– Ne t’ai-je pas confié une mission ? Celle de veiller sur une dame.

– Donna Fiora n’a plus besoin de moi et je veux combattre à vos côtés. Je suis un Colonna ! Mon nom me donne droit au danger.

– Il en sera comme tu le désires, mon enfant, fit le duc tandis qu’un pâle sourire passait sur son visage immobile. Qu’on lui donne des armes ! Adieu... adieu à tous !

Il sortit. Le Moro, son beau destrier noir, l’attendait, superbement caparaçonné au milieu d’un groupe de gentilshommes. Il l’enfourcha, fit aux deux femmes un salut de la main et se mit en marche avec ses compagnons. Fiora vit le lion d’or et le grand étendard violet et noir s’effacer puis disparaître dans la tourmente de neige.

– Vous devriez rentrer, dit Léonarde. Il fait encore froid.

– Rien qu’un moment encore...

Elle ne voulait pas que sa vieille amie vît les larmes qui coulaient de ses yeux et fit quelques pas.
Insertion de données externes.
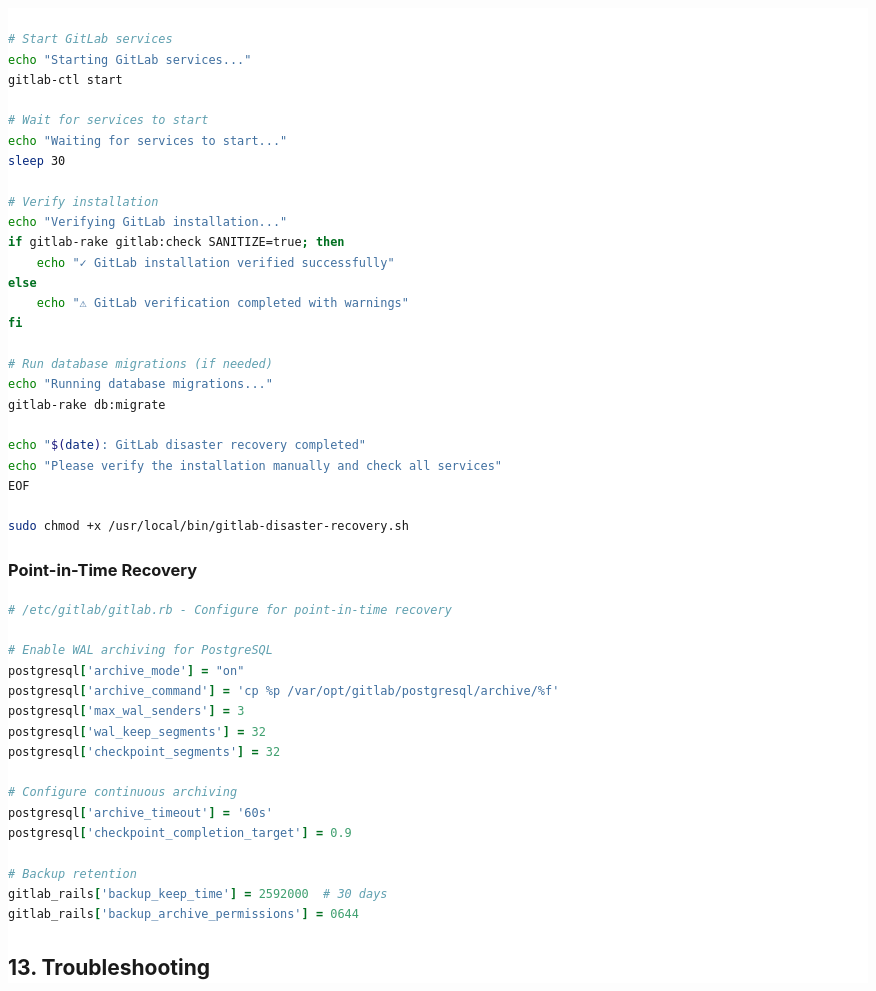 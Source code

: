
 ```bash

# Start GitLab services
echo "Starting GitLab services..."
gitlab-ctl start

# Wait for services to start
echo "Waiting for services to start..."
sleep 30

# Verify installation
echo "Verifying GitLab installation..."
if gitlab-rake gitlab:check SANITIZE=true; then
    echo "✓ GitLab installation verified successfully"
else
    echo "⚠ GitLab verification completed with warnings"
fi

# Run database migrations (if needed)
echo "Running database migrations..."
gitlab-rake db:migrate

echo "$(date): GitLab disaster recovery completed"
echo "Please verify the installation manually and check all services"
EOF

sudo chmod +x /usr/local/bin/gitlab-disaster-recovery.sh
```

### Point-in-Time Recovery

```ruby
# /etc/gitlab/gitlab.rb - Configure for point-in-time recovery

# Enable WAL archiving for PostgreSQL
postgresql['archive_mode'] = "on"
postgresql['archive_command'] = 'cp %p /var/opt/gitlab/postgresql/archive/%f'
postgresql['max_wal_senders'] = 3
postgresql['wal_keep_segments'] = 32
postgresql['checkpoint_segments'] = 32

# Configure continuous archiving
postgresql['archive_timeout'] = '60s'
postgresql['checkpoint_completion_target'] = 0.9

# Backup retention
gitlab_rails['backup_keep_time'] = 2592000  # 30 days
gitlab_rails['backup_archive_permissions'] = 0644
```

## 13. Troubleshooting
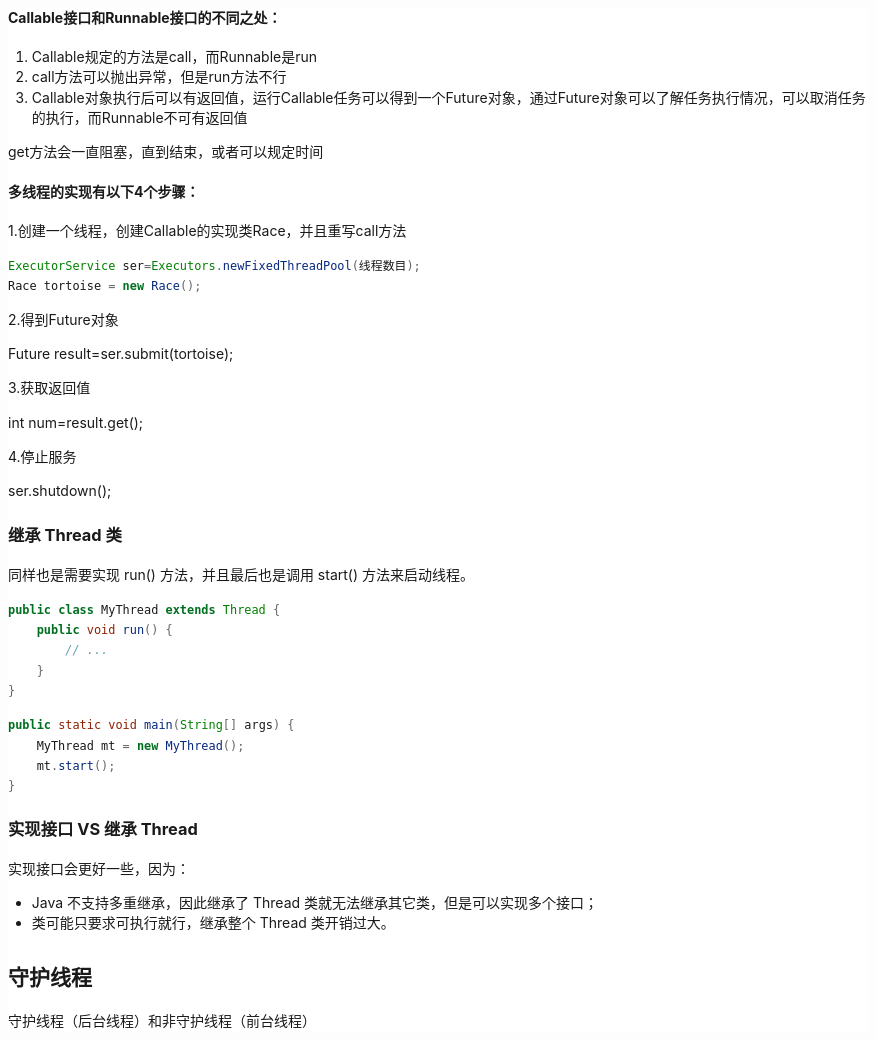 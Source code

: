 #### Callable接口和Runnable接口的不同之处：

1. Callable规定的方法是call，而Runnable是run
2. call方法可以抛出异常，但是run方法不行
3. Callable对象执行后可以有返回值，运行Callable任务可以得到一个Future对象，通过Future对象可以了解任务执行情况，可以取消任务的执行，而Runnable不可有返回值

get方法会一直阻塞，直到结束，或者可以规定时间

#### 多线程的实现有以下4个步骤：

1.创建一个线程，创建Callable的实现类Race，并且重写call方法
```java
ExecutorService ser=Executors.newFixedThreadPool(线程数目);
Race tortoise = new Race();
```

2.得到Future对象

Future<Integer> result=ser.submit(tortoise);

3.获取返回值

int num=result.get();

4.停止服务

ser.shutdown();

### 继承 Thread 类

同样也是需要实现 run() 方法，并且最后也是调用 start() 方法来启动线程。

```java
public class MyThread extends Thread {
    public void run() {
        // ...
    }
}
```

```java
public static void main(String[] args) {
    MyThread mt = new MyThread();
    mt.start();
}
```

### 实现接口 VS 继承 Thread

实现接口会更好一些，因为：

- Java 不支持多重继承，因此继承了 Thread 类就无法继承其它类，但是可以实现多个接口；
- 类可能只要求可执行就行，继承整个 Thread 类开销过大。


## 守护线程
守护线程（后台线程）和非守护线程（前台线程）
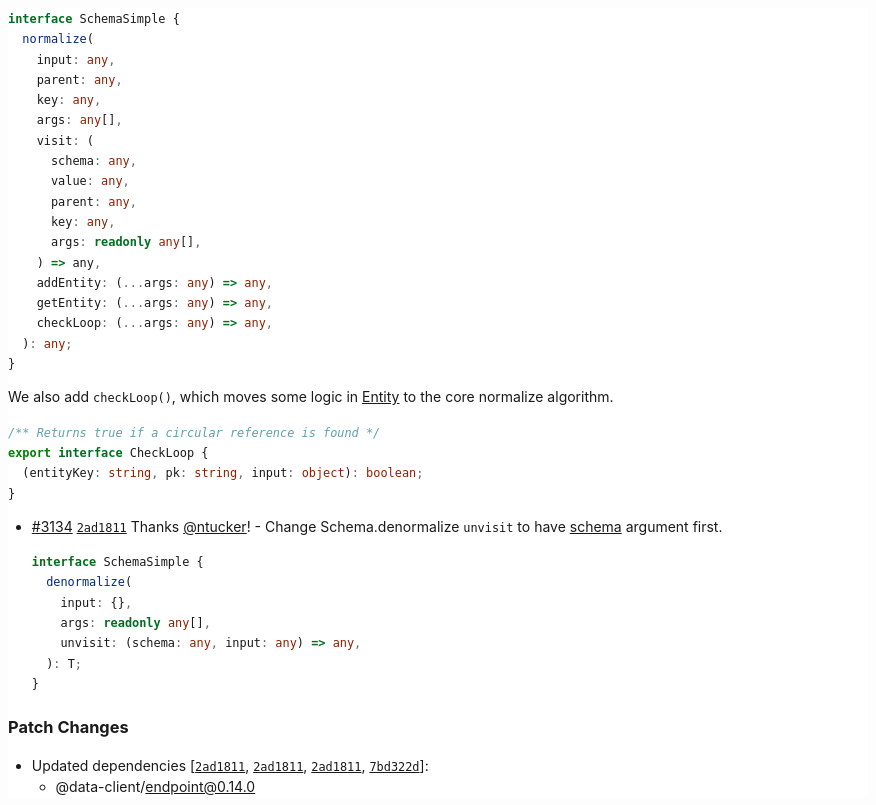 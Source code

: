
   ```ts
  interface SchemaSimple {
    normalize(
      input: any,
      parent: any,
      key: any,
      args: any[],
      visit: (
        schema: any,
        value: any,
        parent: any,
        key: any,
        args: readonly any[],
      ) => any,
      addEntity: (...args: any) => any,
      getEntity: (...args: any) => any,
      checkLoop: (...args: any) => any,
    ): any;
  }
  ```

  We also add `checkLoop()`, which moves some logic in [Entity](https://dataclient.io/rest/api/Entity)
  to the core normalize algorithm.

  ```ts
  /** Returns true if a circular reference is found */
  export interface CheckLoop {
    (entityKey: string, pk: string, input: object): boolean;
  }
  ```

- [#3134](https://github.com/reactive/data-client/pull/3134) [`2ad1811`](https://github.com/reactive/data-client/commit/2ad1811149cdc419f6462ace08efdb7766195b36) Thanks [@ntucker](https://github.com/ntucker)! - Change Schema.denormalize `unvisit` to have [schema](https://dataclient.io/rest/api/schema) argument first.

  ```ts
  interface SchemaSimple {
    denormalize(
      input: {},
      args: readonly any[],
      unvisit: (schema: any, input: any) => any,
    ): T;
  }
  ```

### Patch Changes

- Updated dependencies [[`2ad1811`](https://github.com/reactive/data-client/commit/2ad1811149cdc419f6462ace08efdb7766195b36), [`2ad1811`](https://github.com/reactive/data-client/commit/2ad1811149cdc419f6462ace08efdb7766195b36), [`2ad1811`](https://github.com/reactive/data-client/commit/2ad1811149cdc419f6462ace08efdb7766195b36), [`7bd322d`](https://github.com/reactive/data-client/commit/7bd322d585b0893561b3ffb3c5ad47b2764c18bd)]:
  - @data-client/endpoint@0.14.0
L’attaque, alors, fut soudaine : trois cavaliers apparurent ; l’un d’eux s’empara d’elle et la jeta en travers de sa selle sans se soucier de ses cris puis il tourna bride et s’enfuit aussi vite que le permettait la neige déjà épaisse.

– J’ai assez attendu, cria-t-il. A présent tu es à moi et pour toujours !

Mais elle n’avait pas eu besoin de l’entendre. Elle avait déjà reconnu Campobasso et, sans cesser de crier, se mit à se débattre pour essayer de glisser à terre, ce qui ralentit la course de son ravisseur.

– Assommez-la, mon père ! conseilla l’un des cavaliers. Une bosse n’a jamais tué une femme et nous devons faire vite.

– Tuez-moi donc ! hurla Fiora. Cela m’évitera de le faire moi-même car jamais plus je ne t’appartiendrai. Tu me fais horreur...

Elle se meurtrissait à l’acier de l’armure mais n’en continuait pas moins sa défense désespérée. Le condottiere allait peut-être suivre le conseil d’Angelo quand trois autres cavaliers surgirent de l’impalpable rideau blanc et barrèrent le chemin.

– A nous deux, Campobasso ! Je sais déjà que tu es un traître. Je vais voir à présent si tu es vraiment un lâche ! déclara Philippe de Selongey. C’est ma femme que tu enlèves et tu vas le payer de ta vie...

– Viens la prendre si tu la veux ! fit le ravisseur en s’efforçant de redresser Fiora contre lui pour s’en faire un rempart. Mais la voix de Philippe avait galvanisé la jeune femme. Toutes griffes dehors, elle s’attaqua furieusement au visage que la visière relevée du casque découvrait. Campobasso poussa un hurlement et desserra son étreinte. Elle en profita pour lui échapper et glissa dans la neige...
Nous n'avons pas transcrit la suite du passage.